Il progetto di luce in questo spettacolo si è posto l’obiettivo di disegnare la scena, con i gobos e il fumo ambiente, e con l’intensità e il colore di creare le migliori atmosfere che la luce può vestire in un lavoro che è una miscela equilibrata di avanspettacolo e teatro classico, di celebri canzoni napoletane e grandi melodie senza tempo, di perle del cantautorato italiano e ovviamente dei grandi successi di Massimo Ranieri.

Lo spettatore prende parte ad uno spettacolo teatrale completo, che articola con ritmo, grande qualità e passione l’alto e il basso, con brevi racconti della vita dell’artista, le barzellette e i grandi monologhi dal teatro e dalla letteratura, con pezzi da Shakespeare, Seneca e Prezzolini.

Il primo disegno luci realizzato prevedeva 3 americane, lunghe 12 m (30 x 30 TOMCAT), distanziate su 8 m di profondità e posizionate a 7 m di altezza con due motori da una tonnellata. Sulla prima americana sono stati utilizzati 8 proiettori testamobile con lampade a scarica (Alpha Spot HPE 700 W, Clay Paky) e 4 proiettori testamobile Wash (TW1 1000 W, Martin, con lampada ad alogeni), mentre nella seconda americana sono presenti 9 proiettori (Alpha Spot HPE 700), dei quali al centro solo uno è dedicato a Massimo Ranieri come controluce privilegiato. Sulla terza americana sono posizionati invece altri 7 testamobile (Alpha Spot HPE 700) e 4 Wash (TW 1 alogeni) che vengono utilizzati come controluce.

A terra, ai lati della scena, troviamo altri 6 proiettori (Alpha Spot HPE 700), utilizzati per disegnare con i gobos la scena, muovendoli con roteazioni a seguire il ritmo della musica oppure con puntamenti diretti sotto le pedane, a rinforzare o contrastare dal punto di vista cromatico l’emissione luminosa prodotta dalle barre LED utilizzate sotto le pedane dei musicisti (Evolight), e creando riflessi luminosi che restituiscono ancora più vivacità allo spettacolo.

L’approccio seguito dal progetto luci è sempre teatrale e la presenza dei motorizzati alogeni, con tc 3200 K, e lente Fresnel per ammorbidire le immagini, serve per dare un ‘sapore caldo’ alle atmosfere che la sola luce a scarica (con tc 7200 K), avrebbe inevitabilmente rese troppe fredde: miscelare con equilibrio la luce calda con la luce fredda, anche nelle colorazioni, risponde in modo perfetto agli obiettivi iniziali di questo lighting concept.
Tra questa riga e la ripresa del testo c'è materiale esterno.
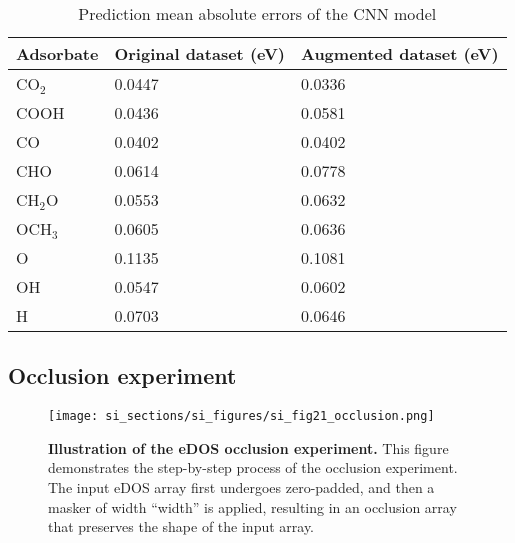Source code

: \begin{table}[h]
  \centering
  \begin{tabular}{lll}
    \hline
    \textbf{Adsorbate} & \textbf{Original dataset (eV)} & \textbf{Augmented dataset (eV)} \\
    \hline
    CO$_2$  & 0.0447 & 0.0336 \\
    COOH    & 0.0436 & 0.0581 \\
    CO      & 0.0402 & 0.0402 \\
    CHO     & 0.0614 & 0.0778 \\
    CH$_2$O & 0.0553 & 0.0632 \\
    OCH$_3$ & 0.0605 & 0.0636 \\
    O       & 0.1135 & 0.1081 \\
    OH      & 0.0547 & 0.0602 \\
    H       & 0.0703 & 0.0646 \\
    \hline
  \end{tabular}
  \caption{Prediction mean absolute errors of the CNN model}
  \label{si_table18:cnn_mae}
\end{table}


\subsection{Occlusion experiment}


\begin{figure}
  \centering
  \texttt{[image: si\_sections/si\_figures/si\_fig21\_occlusion.png]}
  \caption{\textbf{Illustration of the eDOS occlusion experiment.}
  This figure demonstrates the step-by-step process of the occlusion experiment.
  The input eDOS array first undergoes zero-padded, and then a masker of width “width” is applied,
  resulting in an occlusion array that preserves the shape of the input array.}
  \label{si_fig21:occlusion}
\end{figure}


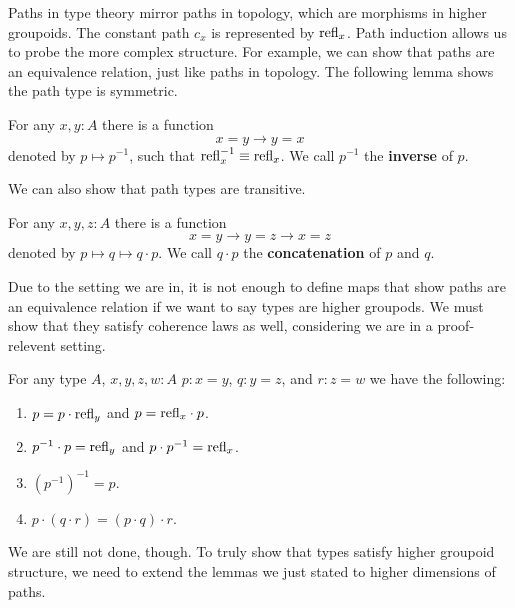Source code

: \documentclass[main.tex]{subfiles}
\begin{document}
Paths in type theory mirror paths in topology, which are morphisms in higher groupoids. The constant path
 $c_x$ is represented by $\text{refl}_{x}$. Path induction allows us to probe the more complex structure. For example, 
 we can show that paths are an equivalence relation, just like paths in topology. The following lemma shows the path type
  is symmetric.
\begin{lemma}
    For any $x,y : A$ there is a function
    $$x = y \to y = x$$
    denoted by $p \mapsto p^{-1}$, such that $\text{refl}_{x}^{-1} \equiv \text{refl}_{x}$. We call $p^{-1}$ the \textbf{inverse} of $p$.
\end{lemma}
We can also show that path types are transitive.
\begin{lemma}
    For any $x,y,z : A$ there is a function
    $$x = y \to y = z \to x = z$$
    denoted by $p \mapsto q \mapsto q \cdot p$. We call $q \cdot p$ the \textbf{concatenation} of $p$ and $q$.
\end{lemma}
Due to the setting we are in, it is not enough to define maps that show paths are an equivalence relation if we want to say
 types are higher groupods. We must show that they satisfy coherence laws as well, considering we are in a proof-relevent setting.
\begin{lemma}
    For any type $A$, $x,y,z,w : A$ $p : x =y$, $q : y = z$, and $r : z = w$ we have the following:
    \begin{enumerate}
        \item $p = p \cdot \text{refl}_{y}$ and $p = \text{refl}_{x} \cdot p$.
        \item $p^{-1} \cdot p = \text{refl}_{y}$ and $p \cdot p^{-1} = \text{refl}_{x}$.
        \item $(p^{-1})^{-1} = p$.
        \item $p \cdot (q \cdot r) = (p \cdot q) \cdot r$.
    \end{enumerate}
\end{lemma}
We are still not done, though. To truly show that types satisfy higher groupoid structure, we need to extend the lemmas we just stated
to higher dimensions of paths.
\end{document}

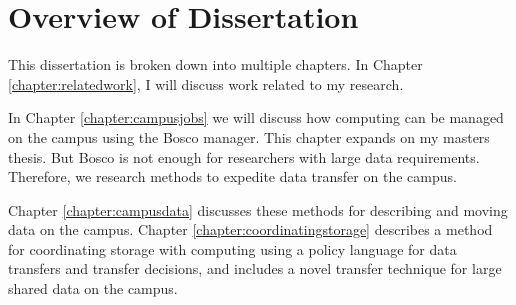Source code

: \section{Overview of Dissertation}

This dissertation is broken down into multiple chapters.  In Chapter \ref{chapter:relatedwork}, I will discuss work related to my research.  

In Chapter \ref{chapter:campusjobs} we will discuss how computing can be managed on the campus using the Bosco manager.  This chapter expands on my masters thesis.  But Bosco is not enough for researchers with large data requirements.  Therefore, we research methods to expedite data transfer on the campus.   

Chapter \ref{chapter:campusdata} discusses these methods for describing and moving data on the campus.  Chapter \ref{chapter:coordinatingstorage} describes a method for coordinating storage with computing using a policy language for data transfers and transfer decisions, and includes a novel transfer technique for large shared data on the campus.




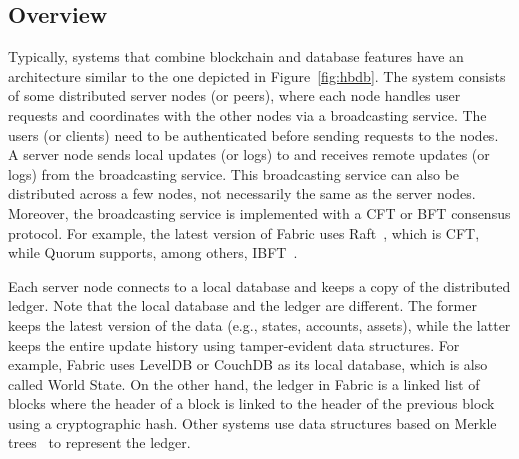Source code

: \documentclass[11pt]{article}
\begin{document}
\subsection{Overview}

Typically, systems that combine blockchain and database features have an architecture similar to the one depicted in Figure~\ref{fig:hbdb}. The system consists of some distributed server nodes (or peers), where each node handles user requests and coordinates with the other nodes via a broadcasting service. The users (or clients) need to be authenticated before sending requests to the nodes. A server node sends local updates (or logs) to and receives remote updates (or logs) from the broadcasting service. This broadcasting service can also be distributed across a few nodes, not necessarily the same as the server nodes. Moreover, the broadcasting service is implemented with a CFT or BFT consensus protocol. For example, the latest version of Fabric uses Raft~\cite{raft}, which is CFT, while Quorum supports, among others, IBFT~\cite{ibft}.

Each server node connects to a local database and keeps a copy of the distributed ledger. Note that the local database and the ledger are different. The former keeps the latest version of the data (e.g., states, accounts, assets), while the latter keeps the entire update history using tamper-evident data structures. For example, Fabric uses LevelDB or CouchDB as its local database, which is also called World State. On the other hand, the ledger in Fabric is a linked list of blocks where the header of a block is linked to the header of the previous block using a cryptographic hash. Other systems use data structures based on Merkle trees~\cite{merkle_tree} to represent the ledger.
\end{document}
Ogni musicista, a seconda della canzone in scaletta, ha un controluce, un taglio e un frontale sempre differenti; così per le colorazioni ogni pezzo musicale ha una sua dominante cromatica.
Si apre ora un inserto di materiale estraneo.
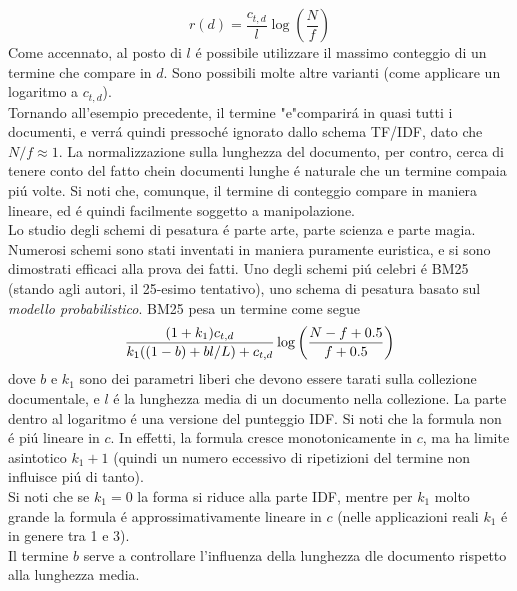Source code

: \begin{equation*}
    r(d) = \frac{c_{t, d}}{l}\log(\frac{N}{f})
\end{equation*}
Come accennato, al posto di $l$ é possibile utilizzare il massimo conteggio di un termine che compare in $d$. Sono possibili molte altre varianti (come applicare un logaritmo a $c_{t, d}$).\\
Tornando all'esempio precedente, il termine "e"comparirá in quasi tutti i documenti, e verrá quindi pressoché ignorato dallo schema TF/IDF, dato che $N / f \approx 1$. La normalizzazione sulla lunghezza del documento, per contro, cerca di tenere conto del fatto chein documenti lunghe é naturale che un termine compaia piú volte. Si noti che, comunque, il termine di conteggio compare in maniera lineare, ed é quindi facilmente soggetto a manipolazione.\\
Lo studio degli schemi di pesatura é parte arte, parte scienza e parte magia. Numerosi schemi sono stati inventati in maniera puramente euristica, e si sono dimostrati efficaci alla prova dei fatti. Uno degli schemi piú celebri é BM25 (stando agli autori, il 25-esimo tentativo), uno schema di pesatura basato sul \textit{modello probabilistico}. BM25 pesa un termine come segue
\begin{equation*}
    \frac{(1 + k_1)c_{t, d}}{k_1((1 - b) + bl / L) + c_{t, d}}\log\left(\frac{N - f + 0.5}{f + 0.5}\right)
\end{equation*}
dove $b$ e $k_1$ sono dei parametri liberi che devono essere tarati sulla collezione documentale, e $l$ é la lunghezza media di un documento nella collezione. La parte dentro al logaritmo é una versione del punteggio IDF. Si noti che la formula non é piú lineare in $c$. In effetti, la formula cresce monotonicamente in $c$, ma ha limite asintotico $k_1 + 1$ (quindi un numero eccessivo di ripetizioni del termine non influisce piú di tanto).\\
Si noti che se $k_1 = 0$ la forma si riduce alla parte IDF, mentre per $k_1$ molto grande la formula é approssimativamente lineare in $c$ (nelle applicazioni reali $k_1$ é in genere tra 1 e 3).\\
Il termine $b$ serve a controllare l'influenza della lunghezza dle documento rispetto alla lunghezza media.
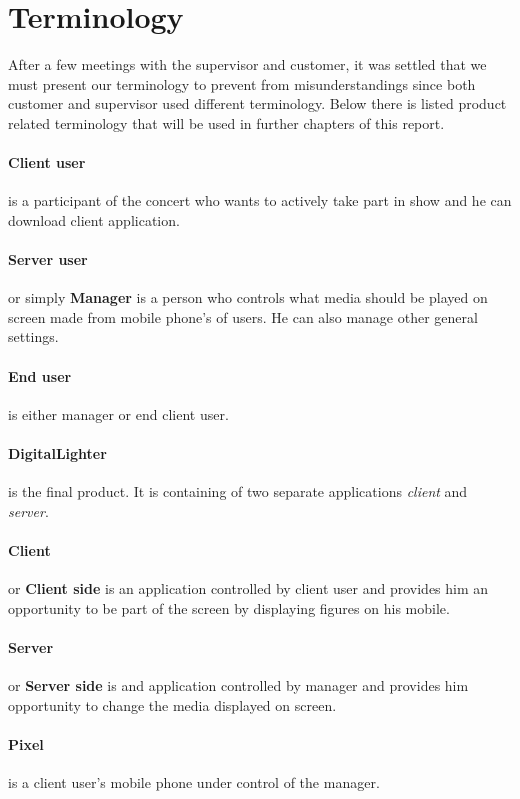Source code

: \section {Terminology}
\label{sec:terminology}
After a few meetings with the supervisor and customer, it was settled that we must present our terminology to prevent from misunderstandings since both customer and supervisor used different terminology.
Below there is listed product related terminology that will be used in further chapters of this report.

\paragraph{Client user}
is a participant of the concert who wants to actively take part in show and he can download client application.

\paragraph{Server user}
or simply \textbf{Manager} is a person who controls what media should be played on screen made from mobile phone's of users. 
He can also manage other general settings.

\paragraph{End user} is either manager or end client user.

\paragraph{DigitalLighter}
is the final product. It is containing of two separate applications \emph{client} and \emph{server}.


\paragraph{Client} or \textbf{Client side} is an application controlled by client user and provides him an opportunity to be part of the screen by displaying figures on his mobile.

\paragraph{Server} or \textbf{Server side} is and application controlled by manager and provides him opportunity to change the media displayed on screen.

\paragraph{Pixel} is a client user's mobile phone under control of the manager.

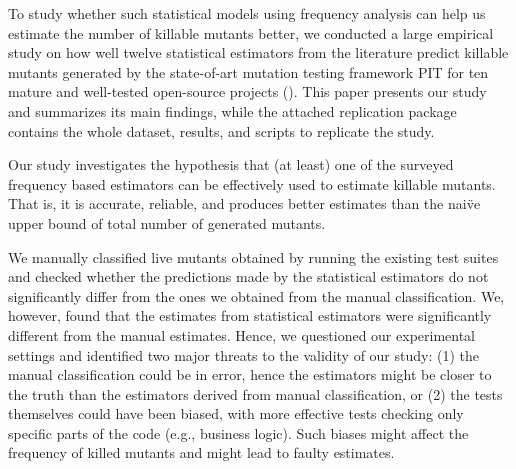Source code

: \documentclass[sigconf,review,anonymous]{acmart}
\newcommand{\estimatorCount}{twelve\xspace}
\newcommand{\projectCount}{ten\xspace}
\newcommand{\PIT}{\textsc{PIT}\xspace}
\begin{document}
%
%
%
To study whether such statistical models using frequency analysis can help us estimate the number
of killable mutants better, we conducted a large empirical study on how well
\estimatorCount statistical estimators from the literature predict killable mutants
generated by the state-of-art mutation testing framework \PIT\cite{pit}
for \projectCount  mature and well-tested open-source projects (). %
This paper presents our study and summarizes its main findings, while the attached
replication package~\cite{replication-package} contains the whole dataset, results, 
and scripts to replicate the study.

\begin{tcolorbox}[boxrule=0.5pt, arc=4pt, boxsep=0pt, width=\columnwidth]
Our study investigates the hypothesis that (at least)
one of the surveyed frequency based estimators can be effectively used to
estimate killable mutants.
That is, it is accurate, reliable, and
produces better estimates than the nai\"ve upper bound of total
number of generated mutants.
\end{tcolorbox}

We manually classified live mutants obtained by running the
existing test suites
and checked whether the predictions made by the statistical estimators do not significantly
differ from the ones we obtained from the manual classification.
We, however, found that
the estimates from statistical estimators
were significantly different from the manual estimates.
Hence, we questioned our experimental settings
and identified two major threats to the validity of our study:
(1) the manual classification could be in error, hence the
estimators might be closer to the truth than the estimators derived from manual
classification, or
(2) the tests themselves could have been biased, with more effective tests checking
 only specific parts of the code (e.g., business logic).
Such biases might affect the frequency of killed mutants and might lead to faulty estimates.
\end{document}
Nei monologhi prettamente teatrali di Ranieri non vengono utilizzati i 2 seguipersona (1200 W con lampada a scarica, Lycian) che invece lo accompagnano sempre, ma si è creato uno stato luminoso molto ristretto e particolareggiato dove solo l’artista è illuminato per dare più forza alle sue parole, mentre nei momenti dello spettacolo dedicati alle canzoni umoristiche napoletane, e al racconto delle barzellette, viene incrementata la potenza degli apparecchi, utilizzando dalla sala 6 sagomatori zoom (con angoli di 25° e 50°, ETC).

Il nuovo lighting concept

Nel tempo il disegno luci dello spettacolo ha subito delle modifiche ed è stato introdotto un cambiamento importante nella scena. Infatti per dare ancora più brillantezza allo spettacolo il fondale da nero è diventato un PVC NEVADA bianco retroilluminato (largo 12 e alto 8 m), e sul palcoscenico – al posto di un tappeto nero – è stato posizionato un tappeto a scacchi bianco e nero.
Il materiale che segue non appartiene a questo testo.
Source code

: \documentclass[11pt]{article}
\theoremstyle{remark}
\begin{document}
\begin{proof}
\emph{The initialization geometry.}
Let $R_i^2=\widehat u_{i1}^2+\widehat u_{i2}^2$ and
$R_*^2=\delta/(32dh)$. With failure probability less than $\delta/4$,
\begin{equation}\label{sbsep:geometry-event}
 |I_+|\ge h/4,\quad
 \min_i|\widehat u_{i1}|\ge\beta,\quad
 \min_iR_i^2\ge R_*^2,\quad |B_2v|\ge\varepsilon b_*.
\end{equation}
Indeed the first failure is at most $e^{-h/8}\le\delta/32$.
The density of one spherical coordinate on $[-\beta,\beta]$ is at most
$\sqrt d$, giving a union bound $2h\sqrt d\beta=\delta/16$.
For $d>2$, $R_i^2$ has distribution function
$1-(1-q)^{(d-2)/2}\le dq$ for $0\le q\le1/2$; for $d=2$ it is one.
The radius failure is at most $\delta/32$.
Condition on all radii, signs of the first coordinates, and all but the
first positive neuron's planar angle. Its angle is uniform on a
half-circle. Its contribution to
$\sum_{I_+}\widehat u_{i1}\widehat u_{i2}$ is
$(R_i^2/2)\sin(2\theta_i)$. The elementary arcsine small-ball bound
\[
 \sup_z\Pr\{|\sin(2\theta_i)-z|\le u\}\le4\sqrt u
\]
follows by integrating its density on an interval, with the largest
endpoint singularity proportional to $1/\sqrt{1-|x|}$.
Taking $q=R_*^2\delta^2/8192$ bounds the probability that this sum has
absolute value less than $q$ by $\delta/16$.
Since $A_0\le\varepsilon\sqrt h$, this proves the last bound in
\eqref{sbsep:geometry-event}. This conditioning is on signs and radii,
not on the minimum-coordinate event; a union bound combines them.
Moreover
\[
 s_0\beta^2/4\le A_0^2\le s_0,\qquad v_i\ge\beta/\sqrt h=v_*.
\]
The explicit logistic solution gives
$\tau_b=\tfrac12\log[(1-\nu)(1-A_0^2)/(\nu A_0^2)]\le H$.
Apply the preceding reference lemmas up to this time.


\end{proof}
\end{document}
Massimo Ranieri. “Sogno e Son Desto 400 volte”. L’interpretazione di una canzone umoristica napoletana (“Quagliarulo”) illuminata con colori forti e diversi tra tutti i musicisti e un fondale ambra (cortesia foto: DVD Reporter – Davide Di Lorenzo)

I musicisti, rimasti in 6, hanno aumentato lo spazio per le pedane. E’ stato per questo necessario rivedere il disegno luci, soprattutto sul piano delle intensità luminose e delle scelte cromatiche: quando hai un fondale colorato, infatti, è necessario che quanto vai ad illuminare sul primo piano e sul proscenio sia maggiormente illuminato perché la fonte luminosa del fondale è predominante rispetto all’occhio dello spettatore.

Massimo Ranieri. “Sogno e Son Desto 400 volte”. Ranieri mentre canta “Resta cu’mme”. Su di lui due spot sfocati bianchi per ammorbidire lo sguardo, con tutti i musicisti in silhouette dietro con un colore azzurro chiaro (cortesia foto: DVD Reporter – Davide Di Lorenzo)
Massimo Ranieri. “Sogno e Son Desto 400 volte”. Ranieri interpreta qui “Se bruciasse la città”: con uno stacco musicale cambia la colorazione del fondale che diviene rosso al 100% come gli spot sui musicisti, mentre su Ranieri c’è un followspot bianco (cortesia foto: DVD Reporter – Davide Di Lorenzo)

Per illuminare il PVC in modo uniforme si è deciso di utilizzare così anche un riflesso bianco e tra il fondale e il riflesso 10 barre LED a terra e 10 in aria (SGM Q7), disposte su una americana flat lunga 12 m: in questo modo oltre all’uniformità è stato possibile sfruttare tutta la potenza della luce perché concentrata.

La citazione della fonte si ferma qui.